Requirement: Using the entries below, copy exactly each line from the line with "## Introduction" up to and including the line with "だから、1年の成果を！と言う", with every picture left out.

Data excerpts
#####

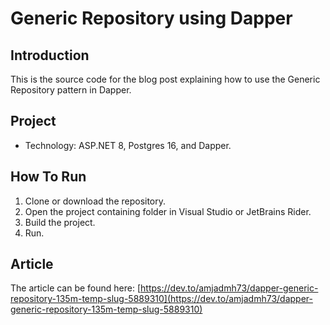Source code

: # Generic Repository using Dapper
## Introduction
This is the source code for the blog post explaining how to use the Generic Repository pattern in Dapper.
## Project
- Technology: ASP.NET 8, Postgres 16, and Dapper.
## How To Run
1. Clone or download the repository.
2. Open the project containing folder in Visual Studio or JetBrains Rider.
3. Build the project.
4. Run.
## Article
The article can be found here:
[https://dev.to/amjadmh73/dapper-generic-repository-135m-temp-slug-5889310](https://dev.to/amjadmh73/dapper-generic-repository-135m-temp-slug-5889310)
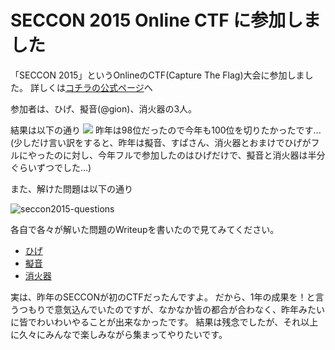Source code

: # SECCON 2015 Online CTF に参加しました

「SECCON 2015」というOnlineのCTF(Capture The Flag)大会に参加しました。
詳しくは[コチラの公式ページ](http://2015.seccon.jp/seccon2015-online-ctf.html)へ

参加者は、ひげ、擬音(@gion)、消火器の3人。

結果は以下の通り
[![](//www.iggg.org/wp-content/uploads/2015/12/seccon2015result-300x32.png)](//www.iggg.org/wp-content/uploads/2015/12/seccon2015result.png)
昨年は98位だったので今年も100位を切りたかったです...
(少しだけ言い訳をすると、昨年は擬音、すぱさん、消火器とおまけでひげがフルにやったのに対し、今年フルで参加したのはひげだけで、擬音と消火器は半分ぐらいずつでした...)

また、解けた問題は以下の通り

![seccon2015-questions](//www.iggg.org/wp-content/uploads/2015/12/seccon2015-questions-419x1024.png)

各自で各々が解いた問題のWriteupを書いたので見てみてください。

* [ひげ](https://gist.github.com/matsubara0507/73cbb414b470c2df476b)
* [擬音](https://gist.github.com/gion-xy/dd468f240d959f03f18e)
* [消火器](//www.iggg.org/wiki/?%E6%83%85%E5%A0%B1%E5%8A%9B%E3%81%8C%E4%BD%8E%E3%81%84%E4%BA%BA%E3%81%AE%E3%81%9F%E3%82%81%E3%81%AECTF)

実は、昨年のSECCONが初のCTFだったんですよ。
だから、1年の成果を！と言うつもりで意気込んでいたのですが、なかなか皆の都合が合わなく、昨年みたいに皆でわいわいやることが出来なかったです。
結果は残念でしたが、それ以上に久々にみんなで楽しみながら集まってやりたいです。
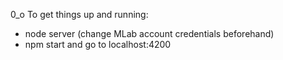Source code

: 0_o
To get things up and running:
 - node server (change MLab account credentials beforehand)
 - npm start and go to localhost:4200

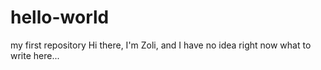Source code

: # hello-world
my first repository
Hi there,
I'm Zoli, and I have no idea right now what to write here...
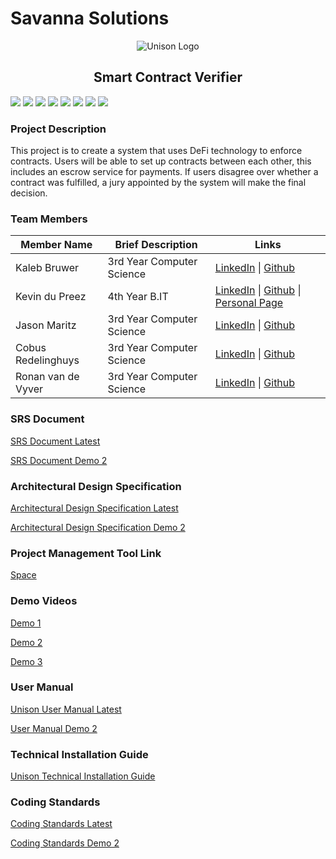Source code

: # Savanna Solutions
<!-- ## Unison - Smart-Contract-Verifier -->
<p align="center">
  
  <img src="https://user-images.githubusercontent.com/41339070/131267171-58f71bde-e99f-4b60-8435-1b958d74a660.gif" alt="Unison Logo" />
  <h2 align="center">Smart Contract Verifier</h2>
</p>

![](https://img.shields.io/github/issues/COS301-SE-2021/Smart-Contract-Verifier?style=for-the-badge&cacheSeconds=3600)
![](https://img.shields.io/github/forks/COS301-SE-2021/Smart-Contract-Verifier?style=for-the-badge&cacheSeconds=3600)
![](https://img.shields.io/github/stars/COS301-SE-2021/Smart-Contract-Verifier?style=for-the-badge&cacheSeconds=3600)
![](https://img.shields.io/github/workflow/status/COS301-SE-2021/Smart-Contract-Verifier/CI%20tests?style=for-the-badge&cacheSeconds=3600)
![](https://img.shields.io/github/issues-pr/COS301-SE-2021/Smart-Contract-Verifier?style=for-the-badge&cacheSeconds=3600)
![](https://img.shields.io/github/issues-pr-closed/COS301-SE-2021/Smart-Contract-Verifier?style=for-the-badge&cacheSeconds=3600)
![](https://img.shields.io/github/last-commit/COS301-SE-2021/Smart-Contract-Verifier?style=for-the-badge&cacheSeconds=3600)
![](https://img.shields.io/github/commit-activity/m/COS301-SE-2021/Smart-Contract-Verifier?style=for-the-badge&cacheSeconds=3600)


### Project Description
This project is to create a system that uses DeFi technology to enforce contracts.
Users will be able to set up contracts between each other, this includes an escrow service for payments.
If users disagree over whether a contract was fulfilled, a jury appointed by the system will make the final decision.

### Team Members

| Member Name        | Brief Description        | Links     |
| ------------------ | --------------------     | --------- | 
| Kaleb Bruwer       | 3rd Year Computer Science| [LinkedIn](https://www.linkedin.com/in/kaleb-bruwer-033b2b20b  "Kaleb's LinkedIn Profile") \| [Github](https://github.com/Kaleb-Bruwer  "Kaleb's Github Profile") |
| Kevin du Preez     | 4th Year B.IT            | [LinkedIn](https://www.linkedin.com/in/kevindupreez8  "Kevin's LinkedIn Profile") \| [Github](https://github.com/bitBadger8  "Kevin's Github Profile") \| [Personal Page](http://bitbadger8.github.io/  "Kevin's Personal Profile") 
| Jason Maritz       | 3rd Year Computer Science| [LinkedIn](https://www.linkedin.com/in/jason-maritz-b2170b15a  "Jason's LinkedIn Profile") \| [Github](https://github.com/JasonMaritz  "Jason's Github Profile") |
| Cobus Redelinghuys | 3rd Year Computer Science| [LinkedIn](https://www.linkedin.com/in/cobus-redelinghuys-5a752516b  "Cobus's LinkedIn Profile") \| [Github](https://github.com/DarkMerlin1  "Cobus's Github Profile") |
| Ronan van de Vyver | 3rd Year Computer Science| [LinkedIn](https://linkedin.com/in/ronan-van-de-vyver-98bb7820b  "Ronan's LinkedIn Profile") \| [Github](https://github.com/Ronan-UP  "Ronan's Github Profile") |


### SRS Document
[SRS Document Latest](https://drive.google.com/file/d/14bkiP5k81RNTT-S2IXEix0bQm38eaujL/view?usp=sharing "SRS Document - Demo 3 Update")

[SRS Document Demo 2](https://drive.google.com/file/d/1IvI10wJO8FSv1APeL5g9D8WualTDp7nY/view?usp=sharing "SRS Document - Demo 2 Update")


### Architectural Design Specification 
[Architectural Design Specification Latest](https://drive.google.com/file/d/18z94rjaW_dUWHt3p9pNLBiwlxyeDT9Wl/view?usp=sharing "Architectural Design Specification Document Demo 3")

[Architectural Design Specification Demo 2](https://drive.google.com/file/d/1ApvMXOMRkjy6tudNY2TkfpmoYoe4coBI/view?usp=sharing "Architectural Design Specification Document Demo 2")


### Project Management Tool Link
[Space](https://savannasolutions.jetbrains.space/p/scv  "JetBrains Space SCV") 


### Demo Videos
[Demo 1](https://youtu.be/Cp3SrhVhpx8 "Demo 1 Pre-Recorded")

[Demo 2](https://drive.google.com/file/d/1cDZbwf62NDgF4b06BWYo1-K27CnWazlp/view "Demo 2 Pre-Recorded")

[Demo 3](https://drive.google.com/file/d/1vS_SaMyM0epwD7M5oAB1QdPp8GzLKYTC/view?usp=sharing "Demo 3 Pre-Recorded")


### User Manual
[Unison User Manual Latest](https://drive.google.com/file/d/1sNw70yxIga1BZSfhdbnCgj2IBF_MbHdE/view?usp=sharing "User Manual Document Demo 3")

[User Manual Demo 2](https://drive.google.com/file/d/1shscD5YW5OfNZLZ7aP523m4GYGqFGw9g/view?usp=sharing "User Manual Document Demo 2")


### Technical Installation Guide
[Unison Technical Installation Guide](https://drive.google.com/file/d/1FZTGVNUSmbhKs3D8sNz2AjNKBPJIuBz7/view?usp=sharing "Technical Installation Guide Document")


### Coding Standards
[Coding Standards Latest](https://drive.google.com/file/d/1ZY9B8_qNpj48cPnye7gBYitTgVsB55hW/view?usp=sharing "Coding Standards Document")

[Coding Standards Demo 2](https://drive.google.com/file/d/1vXQQEzrYQDgvD4gYRcH8-GO8Aw1AdcBz/view?usp=sharing "Coding Standards Document")
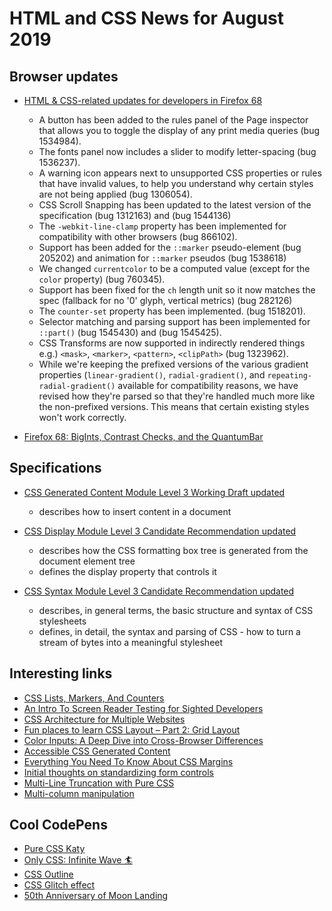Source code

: # HTML and CSS News for August 2019

## Browser updates

- [HTML & CSS-related updates for developers in Firefox 68](https://developer.mozilla.org/en-US/docs/Mozilla/Firefox/Releases/68)
    + A button has been added to the rules panel of the Page inspector that allows you to toggle the display of any print media queries (bug 1534984).
    + The fonts panel now includes a slider to modify letter-spacing (bug 1536237).
    + A warning icon appears next to unsupported CSS properties or rules that have invalid values, to help you understand why certain styles are not being applied (bug 1306054).
    + CSS Scroll Snapping has been updated to the latest version of the specification (bug 1312163) and (bug 1544136)
    + The `-webkit-line-clamp` property has been implemented for compatibility with other browsers (bug 866102).
    + Support has been added for the `::marker` pseudo-element (bug 205202) and animation for `::marker` pseudos (bug 1538618)
    + We changed `currentcolor` to be a computed value (except for the `color` property)  (bug 760345).
    + Support has been fixed for the `ch` length unit so it now matches the spec (fallback for no '0' glyph, vertical metrics) (bug 282126)
    + The  `counter-set` property has been implemented. (bug 1518201).
    + Selector matching and parsing support has been implemented for `::part()` (bug 1545430) and (bug 1545425).
    + CSS Transforms are now supported in indirectly rendered things e.g.)  `<mask>`,  `<marker>`, `<pattern>`, `<clipPath>` (bug 1323962).
    + While we're keeping the prefixed versions of the various gradient properties (`linear-gradient()`, `radial-gradient()`, and `repeating-radial-gradient()` available for compatibility reasons, we have revised how they're parsed so that they're handled much more like the non-prefixed versions. This means that certain existing styles won't work correctly.

- [Firefox 68: BigInts, Contrast Checks, and the QuantumBar](https://hacks.mozilla.org/2019/07/firefox-68-bigints-contrast-checks-and-the-quantumbar/)

## Specifications

- [CSS Generated Content Module Level 3 Working Draft updated](https://www.w3.org/TR/css-content-3/)
    + describes how to insert content in a document

- [CSS Display Module Level 3 Candidate Recommendation updated](https://www.w3.org/TR/css-display-3/)
    + describes how the CSS formatting box tree is generated from the document element tree
    + defines the display property that controls it

- [CSS Syntax Module Level 3 Candidate Recommendation updated](https://www.w3.org/TR/css-syntax-3/)
    + describes, in general terms, the basic structure and syntax of CSS stylesheets
    + defines, in detail, the syntax and parsing of CSS - how to turn a stream of bytes into a meaningful stylesheet

## Interesting links

- [CSS Lists, Markers, And Counters](https://www.smashingmagazine.com/2019/07/css-lists-markers-counters/)
- [An Intro To Screen Reader Testing for Sighted Developers](http://uncaughtreferenceerror.com/a-crash-course-to-screenreaders-for-sighted-developers/)
- [CSS Architecture for Multiple Websites](https://medium.com/@elad/css-architecture-for-multiple-we)
- [Fun places to learn CSS Layout –  Part 2: Grid Layout](https://stephaniewalter.design/blog/fun-places-to-learn-css-layout-part-2-grid-layout/)
- [Color Inputs: A Deep Dive into Cross-Browser Differences](https://css-tricks.com/color-inputs-a-deep-dive-into-cross-browser-differences/)
- [Accessible CSS Generated Content](https://yatil.net/blog/accessible-css-generated-content)
- [Everything You Need To Know About CSS Margins](https://www.smashingmagazine.com/2019/07/margins-in-css/)
- [Initial thoughts on standardizing form controls](https://www.gwhitworth.com/blog/2019/07/form-controls-components/)
- [Multi-Line Truncation with Pure CSS ](https://css-tricks.com/multi-line-truncation-with-pure-css/)
- [Multi-column manipulation](https://every-layout.dev/blog/multi-column-manipulation/)

## Cool CodePens

- [Pure CSS Katy](https://codepen.io/MalaikaIshtiaq/pen/OexbXz)
- [Only CSS: Infinite Wave 🏄](https://codepen.io/YusukeNakaya/pen/MMqwVw)
- [CSS Outline](https://codepen.io/ananyaneogi/pen/NZmLQQ)
- [CSS Glitch effect](https://codepen.io/Nirajanbasnet/pen/RzOwdg)
- [50th Anniversary of Moon Landing](https://codepen.io/MalaikaIshtiaq/pen/zVQBEy)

#####

Solution to the exercise:
## Introduction
This is the source code for the blog post explaining how to use the Generic Repository pattern in Dapper.
## Project
- Technology: ASP.NET 8, Postgres 16, and Dapper.
## How To Run
1. Clone or download the repository.
2. Open the project containing folder in Visual Studio or JetBrains Rider.
3. Build the project.
4. Run.
## Article
The article can be found here:
[https://dev.to/amjadmh73/dapper-generic-repository-135m-temp-slug-5889310](https://dev.to/amjadmh73/dapper-generic-repository-135m-temp-slug-5889310)
Source code

: # SECCON 2015 Online CTF に参加しました

「SECCON 2015」というOnlineのCTF(Capture The Flag)大会に参加しました。
詳しくは[コチラの公式ページ](http://2015.seccon.jp/seccon2015-online-ctf.html)へ

参加者は、ひげ、擬音(@gion)、消火器の3人。

結果は以下の通り
[![](//www.iggg.org/wp-content/uploads/2015/12/seccon2015result-300x32.png)](//www.iggg.org/wp-content/uploads/2015/12/seccon2015result.png)
昨年は98位だったので今年も100位を切りたかったです...
(少しだけ言い訳をすると、昨年は擬音、すぱさん、消火器とおまけでひげがフルにやったのに対し、今年フルで参加したのはひげだけで、擬音と消火器は半分ぐらいずつでした...)

また、解けた問題は以下の通り

![seccon2015-questions](//www.iggg.org/wp-content/uploads/2015/12/seccon2015-questions-419x1024.png)

各自で各々が解いた問題のWriteupを書いたので見てみてください。

* [ひげ](https://gist.github.com/matsubara0507/73cbb414b470c2df476b)
* [擬音](https://gist.github.com/gion-xy/dd468f240d959f03f18e)
* [消火器](//www.iggg.org/wiki/?%E6%83%85%E5%A0%B1%E5%8A%9B%E3%81%8C%E4%BD%8E%E3%81%84%E4%BA%BA%E3%81%AE%E3%81%9F%E3%82%81%E3%81%AECTF)

実は、昨年のSECCONが初のCTFだったんですよ。
だから、1年の成果を！と言うつもりで意気込んでいたのですが、なかなか皆の都合が合わなく、昨年みたいに皆でわいわいやることが出来なかったです。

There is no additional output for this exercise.